Gov. Ralph Northam has put an end to the death penalty in Virginia by signing a historic bill that abolishes the practice in the state that has executed the most people, the Associated Press reported

According to NBC Washington, Northam was scheduled to sign the legislation on Wednesday afternoon following a tour of the Greensville Correctional Center’s death chamber. The bill was signed nearly one month after lawmakers voted in favor of prohibiting the fatal punishment.

Virginia’s 15 capital punishment offenses will now be addressed as aggravated murder, punishable by a life sentence.

The legislation marks a cultural shift in the way southern states are considering capital punishment. Since colonial times, Virginia has put nearly 1,400 people to death, according to NBC. After the Supreme Court reinstated the death penalty in 1976, Virginia is second only to Texas in the number of executions it has ordered.

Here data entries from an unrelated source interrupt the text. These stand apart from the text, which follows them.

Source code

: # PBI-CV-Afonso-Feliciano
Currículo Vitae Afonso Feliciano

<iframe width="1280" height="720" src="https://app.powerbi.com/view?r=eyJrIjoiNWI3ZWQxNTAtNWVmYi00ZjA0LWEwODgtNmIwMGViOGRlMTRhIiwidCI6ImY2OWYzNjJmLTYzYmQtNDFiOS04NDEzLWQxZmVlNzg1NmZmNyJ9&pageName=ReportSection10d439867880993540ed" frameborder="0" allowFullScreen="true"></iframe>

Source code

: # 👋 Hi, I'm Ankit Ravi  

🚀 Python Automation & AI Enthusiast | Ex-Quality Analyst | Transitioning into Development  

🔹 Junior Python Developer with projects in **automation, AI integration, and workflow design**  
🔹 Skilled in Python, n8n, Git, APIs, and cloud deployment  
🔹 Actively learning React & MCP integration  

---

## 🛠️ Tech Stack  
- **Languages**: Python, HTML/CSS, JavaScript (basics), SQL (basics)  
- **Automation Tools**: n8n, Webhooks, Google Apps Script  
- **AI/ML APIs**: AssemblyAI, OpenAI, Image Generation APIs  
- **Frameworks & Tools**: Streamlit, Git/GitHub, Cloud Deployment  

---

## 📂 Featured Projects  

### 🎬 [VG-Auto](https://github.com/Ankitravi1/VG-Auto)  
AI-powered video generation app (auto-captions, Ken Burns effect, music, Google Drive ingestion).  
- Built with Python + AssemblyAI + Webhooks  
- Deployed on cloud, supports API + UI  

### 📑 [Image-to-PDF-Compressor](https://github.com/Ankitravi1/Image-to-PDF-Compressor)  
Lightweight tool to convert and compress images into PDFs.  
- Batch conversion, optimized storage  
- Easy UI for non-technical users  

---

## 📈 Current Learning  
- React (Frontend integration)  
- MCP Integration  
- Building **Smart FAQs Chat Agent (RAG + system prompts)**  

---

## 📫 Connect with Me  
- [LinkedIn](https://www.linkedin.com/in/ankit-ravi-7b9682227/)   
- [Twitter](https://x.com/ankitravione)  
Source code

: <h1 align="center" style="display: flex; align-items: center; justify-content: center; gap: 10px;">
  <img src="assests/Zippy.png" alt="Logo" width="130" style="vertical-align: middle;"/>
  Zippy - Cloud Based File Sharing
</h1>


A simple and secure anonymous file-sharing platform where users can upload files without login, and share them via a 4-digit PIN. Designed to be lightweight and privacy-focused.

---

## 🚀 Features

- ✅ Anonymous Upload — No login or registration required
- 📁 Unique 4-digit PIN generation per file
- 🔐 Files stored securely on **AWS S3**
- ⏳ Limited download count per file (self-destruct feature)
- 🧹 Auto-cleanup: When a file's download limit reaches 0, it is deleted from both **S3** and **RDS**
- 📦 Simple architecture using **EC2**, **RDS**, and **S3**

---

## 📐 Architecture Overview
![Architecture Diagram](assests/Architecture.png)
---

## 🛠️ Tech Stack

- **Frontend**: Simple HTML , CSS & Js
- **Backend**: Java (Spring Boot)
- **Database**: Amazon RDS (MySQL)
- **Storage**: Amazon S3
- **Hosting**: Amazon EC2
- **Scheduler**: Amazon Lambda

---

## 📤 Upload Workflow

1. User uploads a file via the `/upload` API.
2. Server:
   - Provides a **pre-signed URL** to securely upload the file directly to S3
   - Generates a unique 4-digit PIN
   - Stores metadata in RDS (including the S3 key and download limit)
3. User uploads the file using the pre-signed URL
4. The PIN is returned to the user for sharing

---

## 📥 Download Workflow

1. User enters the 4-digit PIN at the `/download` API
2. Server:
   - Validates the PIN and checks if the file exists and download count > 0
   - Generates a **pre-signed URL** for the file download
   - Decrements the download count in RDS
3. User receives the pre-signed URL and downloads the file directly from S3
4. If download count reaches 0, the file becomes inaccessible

Richmond news station WTRV News 6 reported delegate Mike Mullin, who authored the bill, expressed that the acceptance of the bill is a sign the “Virginia General Assembly has finally caught up with Virginians.”

“Virginia juries are given an opportunity to put somebody to death at least once a month here in Virginia,” Mullin said during a news conference. “And they declined to do so for 11 years. It’s not for lack of opportunity. Instead, Virginia juries don’t want to issue the death penalty, even when they’ve been given the opportunity.”

Critics of the legislation have raised concerns about altering a process of justice for the families of victims. However, Mullin said that one innocent life taken is a decision that cannot be unmade, according to WTRV.

"What do you say to the last innocent person who's been executed?" Mullins asked. "What do you say to their family, if after we put them to death, we find out that they were innocent? Not saying that there aren't bad people in prison, and there aren't bad people out there. But if we put someone to death and then find out later that they're innocent, we can't unmake that."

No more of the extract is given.